With the toggle with a warning light, if you're using it as an earthing switch all you have to do is put 12v for the switch illumination onto the terminal marked earth instead of earth (yellow) then earth onto the power terminal(blue) and the other wire goes off to the spotlight as normal but will be switching to earth instead of power
---Some switches won't light up though like this ,it just depends on if the telltale light is a normal little globe or led ---some leds work both ways and some don't
William Revit

Thanks I will have a play with switch to see what does what before I cut anything. I quite like the simplicity of a single earth wire up to a switch

I have a look and see what it is like cutting into the green/brown in the boot area to power the spot - it should be enough to power a 45w bulb, especially as my existing reversing lights are LED. I will put a 5 amp fuse on it. All I can see green/brown is 2 wires joined together like this, courtesy of MGB Stuff, second picture down:

http://www.mgb-stuff.org.uk/lights4.htm


I could always cut those , put bullets on and use a 4 way bullet connector to power the spot . Looks like that could be fun in that space. I will unwrap a bit of the loom to see what is going on in there.

Mike

Mike Dixon

There are no connectors in the reversing light circuit all the way from the bullets in the engine compartment to the 2-pin plug at the light units themselves.

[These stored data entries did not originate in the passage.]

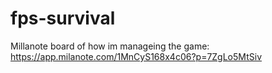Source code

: # fps-survival

Millanote board of how im manageing the game: https://app.milanote.com/1MnCyS168x4c06?p=7ZgLo5MtSiv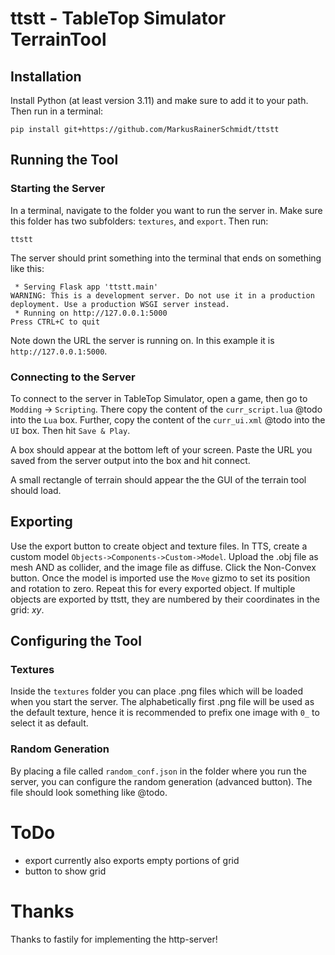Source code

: # ttstt - TableTop Simulator TerrainTool

## Installation

Install Python (at least version 3.11) and make sure to add it to your path.
Then run in a terminal:

    pip install git+https://github.com/MarkusRainerSchmidt/ttstt

## Running the Tool

### Starting the Server

In a terminal, navigate to the folder you want to run the server in.
Make sure this folder has two subfolders: `textures`, and `export`.
Then run:

    ttstt

The server should print something into the terminal that ends on something like this:

     * Serving Flask app 'ttstt.main'
    WARNING: This is a development server. Do not use it in a production deployment. Use a production WSGI server instead.
     * Running on http://127.0.0.1:5000
    Press CTRL+C to quit

Note down the URL the server is running on. In this example it is `http://127.0.0.1:5000`.

### Connecting to the Server

To connect to the server in TableTop Simulator, open a game, then go to `Modding` -> `Scripting`.
There copy the content of the `curr_script.lua` @todo into the `Lua` box.
Further, copy the content of the `curr_ui.xml` @todo into the `UI` box. Then hit `Save & Play`.

A box should appear at the bottom left of your screen. 
Paste the URL you saved from the server output into the box and hit connect.

A small rectangle of terrain should appear the the GUI of the terrain tool should load.

## Exporting

Use the export button to create object and texture files. In TTS, create a custom model `Objects->Components->Custom->Model`.
Upload the .obj file as mesh AND as collider, and the image file as diffuse. Click the Non-Convex button. 
Once the model is imported use the `Move` gizmo to set its position and rotation to zero. 
Repeat this for every exported object.
If multiple objects are exported by ttstt, they are numbered by their coordinates in the grid: _*x*_*y*.


## Configuring the Tool

### Textures

Inside the `textures` folder you can place .png files which will be loaded when you start the server.
The alphabetically first .png file will be used as the default texture, 
hence it is recommended to prefix one image with `0_` to select it as default.

### Random Generation

By placing a file called `random_conf.json` in the folder where you run the server,
you can configure the random generation (advanced button).
The file should look something like @todo.

# ToDo

- export currently also exports empty portions of grid
- button to show grid

# Thanks

Thanks to fastily for implementing the http-server!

You could just use a Scotchlok to pick up the connection, but they aren't always reliable. Or these Wago 221 connectors which should be more reliable but mean cutting one of the three wires.


paulh4

Those three wires joined together are the reversing light power you're after, There is no other joiner- One is the power from the reversing switch and the other two feed a reversing light each---The two (reverse light power) just get taped into the loom and come out again just below each reversing light paired up with there respective earth wires----To make it easier you could tap into one of these near one of the original reversing lights
William Revit

Paul---must have been typing at the same time----not a fan of scotchlocks, specially for a rally car, crimps are best.or an old fashioned screw on connector.
Cheers
willy
William Revit

Sorry to be labouring this but what is the joiner mentioned in note 2 on the above link:


Note 2: The junction in the green/brown for the two reversing lights is done with a sealed connection (arrowed below) under the off-side light, and not with bullet connectors.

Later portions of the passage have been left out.